These mountain pics sent to me by Girlie Ooi really makes me feel lonely but I love looking at them. Looking at them brought up the thoughts I wrote above. What I wrote above is not meant to hurt, offend, or point fingers at anybody...heavens no! But they are thoughts in my mind. I am not lonely for people but a place, practice and scenario. But in my lonliness I need to still do what I have promised to my teachers. After all, whatever my longing is I can't make go away, but the instructions my teachers have given me, I can trust them and go all the way with it..and I will.

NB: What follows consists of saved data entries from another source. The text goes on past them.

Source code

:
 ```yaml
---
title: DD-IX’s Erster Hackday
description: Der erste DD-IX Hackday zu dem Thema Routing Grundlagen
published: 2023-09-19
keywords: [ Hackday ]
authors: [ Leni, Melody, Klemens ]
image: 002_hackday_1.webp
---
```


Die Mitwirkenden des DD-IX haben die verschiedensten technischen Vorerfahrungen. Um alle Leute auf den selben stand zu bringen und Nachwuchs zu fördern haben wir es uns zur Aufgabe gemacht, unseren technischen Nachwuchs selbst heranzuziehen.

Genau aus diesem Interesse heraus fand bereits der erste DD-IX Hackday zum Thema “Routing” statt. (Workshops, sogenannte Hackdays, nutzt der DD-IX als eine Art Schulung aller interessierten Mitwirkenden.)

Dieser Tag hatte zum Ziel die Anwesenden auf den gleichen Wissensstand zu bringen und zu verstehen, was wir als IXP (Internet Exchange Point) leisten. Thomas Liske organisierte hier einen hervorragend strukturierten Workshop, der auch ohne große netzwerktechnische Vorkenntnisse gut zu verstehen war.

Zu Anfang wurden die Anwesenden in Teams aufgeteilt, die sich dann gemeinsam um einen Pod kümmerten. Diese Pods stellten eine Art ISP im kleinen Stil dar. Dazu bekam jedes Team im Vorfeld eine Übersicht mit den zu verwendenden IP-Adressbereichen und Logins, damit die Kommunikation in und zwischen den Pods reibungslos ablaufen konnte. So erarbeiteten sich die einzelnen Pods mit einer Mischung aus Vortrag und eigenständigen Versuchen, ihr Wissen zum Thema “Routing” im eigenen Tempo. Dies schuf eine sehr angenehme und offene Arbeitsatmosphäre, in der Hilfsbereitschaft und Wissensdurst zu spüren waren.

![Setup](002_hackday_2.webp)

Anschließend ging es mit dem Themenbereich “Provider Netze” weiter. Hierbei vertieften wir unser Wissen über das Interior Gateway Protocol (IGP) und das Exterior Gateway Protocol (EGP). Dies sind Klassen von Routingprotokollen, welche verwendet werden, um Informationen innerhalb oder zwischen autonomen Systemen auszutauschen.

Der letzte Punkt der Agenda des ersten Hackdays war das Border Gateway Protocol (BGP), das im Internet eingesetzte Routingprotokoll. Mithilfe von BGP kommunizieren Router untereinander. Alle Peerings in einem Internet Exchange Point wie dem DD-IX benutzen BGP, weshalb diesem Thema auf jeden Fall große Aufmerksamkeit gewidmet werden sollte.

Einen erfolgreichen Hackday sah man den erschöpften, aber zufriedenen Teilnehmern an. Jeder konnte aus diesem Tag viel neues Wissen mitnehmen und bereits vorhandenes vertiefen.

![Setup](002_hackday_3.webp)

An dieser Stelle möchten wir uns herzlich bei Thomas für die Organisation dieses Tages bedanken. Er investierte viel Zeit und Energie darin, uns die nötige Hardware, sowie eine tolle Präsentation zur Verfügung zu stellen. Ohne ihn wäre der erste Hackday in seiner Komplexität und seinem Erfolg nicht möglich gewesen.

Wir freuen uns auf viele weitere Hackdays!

I wish in this life and future lives I can stay in this type of environment and do intense practice if it would be a benefit ultimately. For now, in my longing/lonliness I can just look at these pictures. I have always looked at pictures of this sort and all I can do is to keep looking at them...and maybe one day.....
Tsem Tulku
I would throw mani pills in this lake to bless the animals. I would also erect a beautiful Green Tara stone statue on the edge of this lake again to bless all the beings seen and unseen.
My retreat house would be built around 25 feet away from this river....I could hear the sounds of this river. I could fetch water from here to make offerings with. I could sit by the river to meditate on Avalokitesvara and put seeds to gain his compassion.
I would shout mantras at these beautiful animals so they can get the imprints of enlightenment in their mindstream. Medicine Buddha, Avalokitesvara, Tsongkapa, Tara, Manjusri mantras would be perfect for them!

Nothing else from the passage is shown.